What SSL actually is
SSL (Secure Sockets Layer, now technically called TLS) is the technology behind the little padlock icon next to your URL. It encrypts the connection between a visitor’s browser and your website’s server, so anything they type — a contact form, a phone number, a credit card — can’t be intercepted in transit.
A site with SSL is loaded over https://. A site without it is loaded over http://. The “s” is the whole difference, and it’s also the difference between “the padlock” and “Not Secure.”
What customers actually see
Chrome, Safari, Firefox, and Edge now all display some version of a warning on non-https sites. In most browsers it’s a grey or red “Not Secure” label right next to the URL. On forms, the warning gets louder — sometimes overlaying the input fields with “your information is not private.”
For a customer who’s comparing three roofers or three plumbers, that warning is enough.
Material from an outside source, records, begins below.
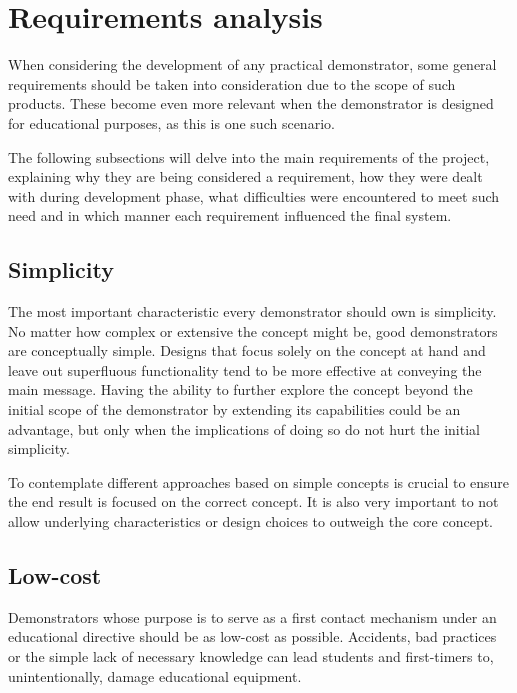\section{Requirements analysis} \label{sec:requirements}


When considering the development of any practical demonstrator, some general requirements should be taken into consideration due to the scope of such products.
These become even more relevant when the demonstrator is designed for educational purposes, as this is one such scenario.

The following subsections will delve into the main requirements of the project, explaining why they are being considered a requirement, how they were dealt with during development phase, what difficulties were encountered to meet such need and in which manner each requirement influenced the final system.

\subsection{Simplicity}

The most important characteristic every demonstrator should own is simplicity.
No matter how complex or extensive the concept might be, good demonstrators are conceptually simple.
Designs that focus solely on the concept at hand and leave out superfluous functionality tend to be more effective at conveying the main message.
Having the ability to further explore the concept beyond the initial scope of the demonstrator by extending its capabilities could be an advantage, but only when the implications of doing so do not hurt the initial simplicity.

To contemplate different approaches based on simple concepts is crucial to ensure the end result is focused on the correct concept.
It is also very important to not allow underlying characteristics or design choices to outweigh the core concept.

\subsection{Low-cost} \label{sec:low-cost}

Demonstrators whose purpose is to serve as a first contact mechanism under an educational directive should be as low-cost as possible.
Accidents, bad practices or the simple lack of necessary knowledge can lead students and first-timers to, unintentionally, damage educational equipment.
They’ll close the tab and call one of the other two. They will not stop to investigate, ask, or assume good faith.
Why Google also penalizes it
Google has officially used HTTPS as a ranking signal since 2014. Sites without SSL get pushed down in search results. The penalty is small on its own, but it stacks with everything else — slow load time, weak schema, missing reviews — and a non-secure site is usually missing a lot of those too.
Google also flags non-secure pages directly inside its search results in some cases, which means a percentage of customers won’t even click through.
Why so many old small-business sites still don’t have it
SSL used to cost real money — annual fees of $50 to $300 — and required a manual install on the server. So a lot of websites built before about 2018 simply didn’t bother. Today, SSL certificates are free through services like Let’s Encrypt, and most quality hosts install them automatically. There’s no longer any technical or financial reason for a site to be insecure. It’s almost always a sign that nobody has touched the site in years.
How it gets fixed
If your host is modern (most decent WordPress hosts in the last five years), enabling SSL is usually a single setting in the hosting control panel. Once the certificate is installed, the site needs a redirect set up so all http:// requests automatically forward to https:// — otherwise customers can still land on the insecure version.
If you’re on cheap shared hosting that doesn’t support free SSL, that’s a separate problem worth solving. But the “Not Secure” warning is the most fixable trust killer in small-business web — and the cheapest one to ignore.